DATA FOR REVIEW section start
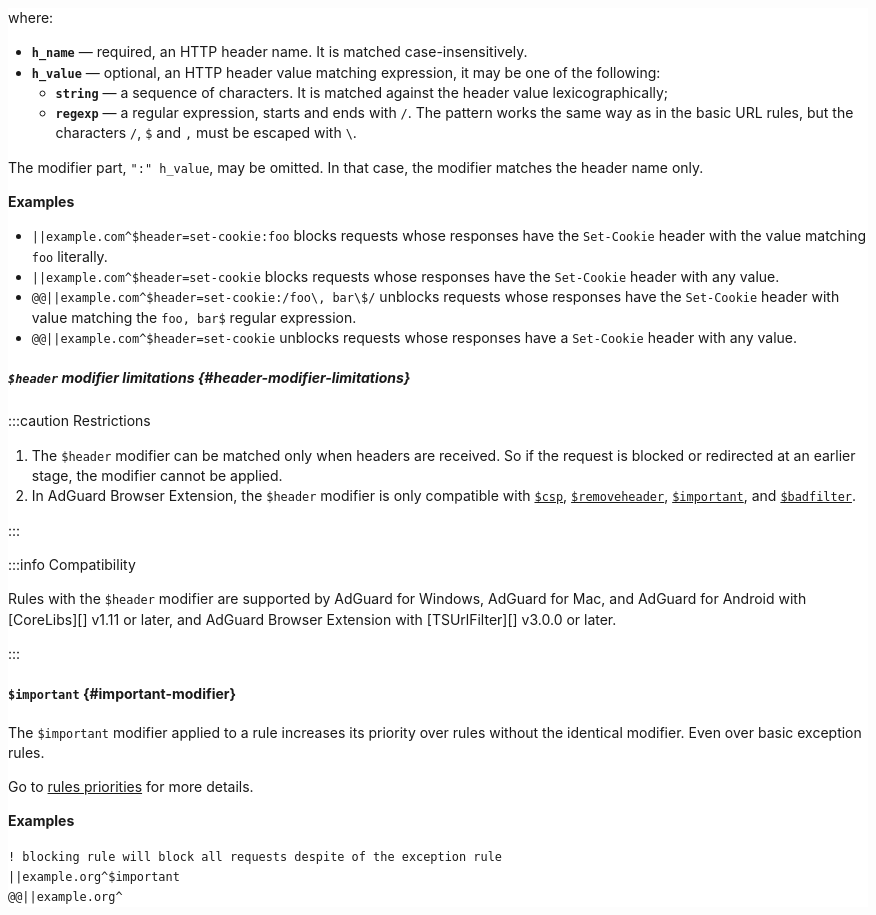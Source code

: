 where:

- **`h_name`** — required, an HTTP header name. It is matched case-insensitively.
- **`h_value`** — optional, an HTTP header value matching expression, it may be one of the following:
    - **`string`** — a sequence of characters. It is matched against the header value lexicographically;
    - **`regexp`** — a regular expression, starts and ends with `/`. The pattern works the same way as in the basic URL rules, but the characters `/`, `$` and `,` must be escaped with `\`.

The modifier part, `":" h_value`, may be omitted. In that case, the modifier matches the header name only.

**Examples**

- `||example.com^$header=set-cookie:foo` blocks requests whose responses have the `Set-Cookie` header with the value matching `foo` literally.
- `||example.com^$header=set-cookie` blocks requests whose responses have the `Set-Cookie` header with any value.
- `@@||example.com^$header=set-cookie:/foo\, bar\$/` unblocks requests whose responses have the `Set-Cookie` header with value matching the `foo, bar$` regular expression.
- `@@||example.com^$header=set-cookie` unblocks requests whose responses have a `Set-Cookie` header with any value.

##### `$header` modifier limitations {#header-modifier-limitations}

:::caution Restrictions

1. The `$header` modifier can be matched only when headers are received. So if the request is blocked or redirected at an earlier stage, the modifier cannot be applied.
1. In AdGuard Browser Extension, the `$header` modifier is only compatible with [`$csp`](#csp-modifier), [`$removeheader`](#removeheader-modifier), [`$important`](#important-modifier), and [`$badfilter`](#badfilter-modifier).

:::

:::info Compatibility

Rules with the `$header` modifier are supported by AdGuard for Windows, AdGuard for Mac, and AdGuard for Android with [CoreLibs][] v1.11 or later, and AdGuard Browser Extension with [TSUrlFilter][] v3.0.0 or later.

:::

#### **`$important`** {#important-modifier}

The `$important` modifier applied to a rule increases its priority over rules without the identical modifier. Even over basic exception rules.

Go to [rules priorities](#rule-priorities) for more details.

**Examples**

```adblock
! blocking rule will block all requests despite of the exception rule
||example.org^$important
@@||example.org^
```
DATA FOR REVIEW section end
◆ **WHAT IS BEING ASKED**
Across the entries, how many lines hold the word "whose"? Say only the number.

◆ **ANSWER TO THIS TASK**
4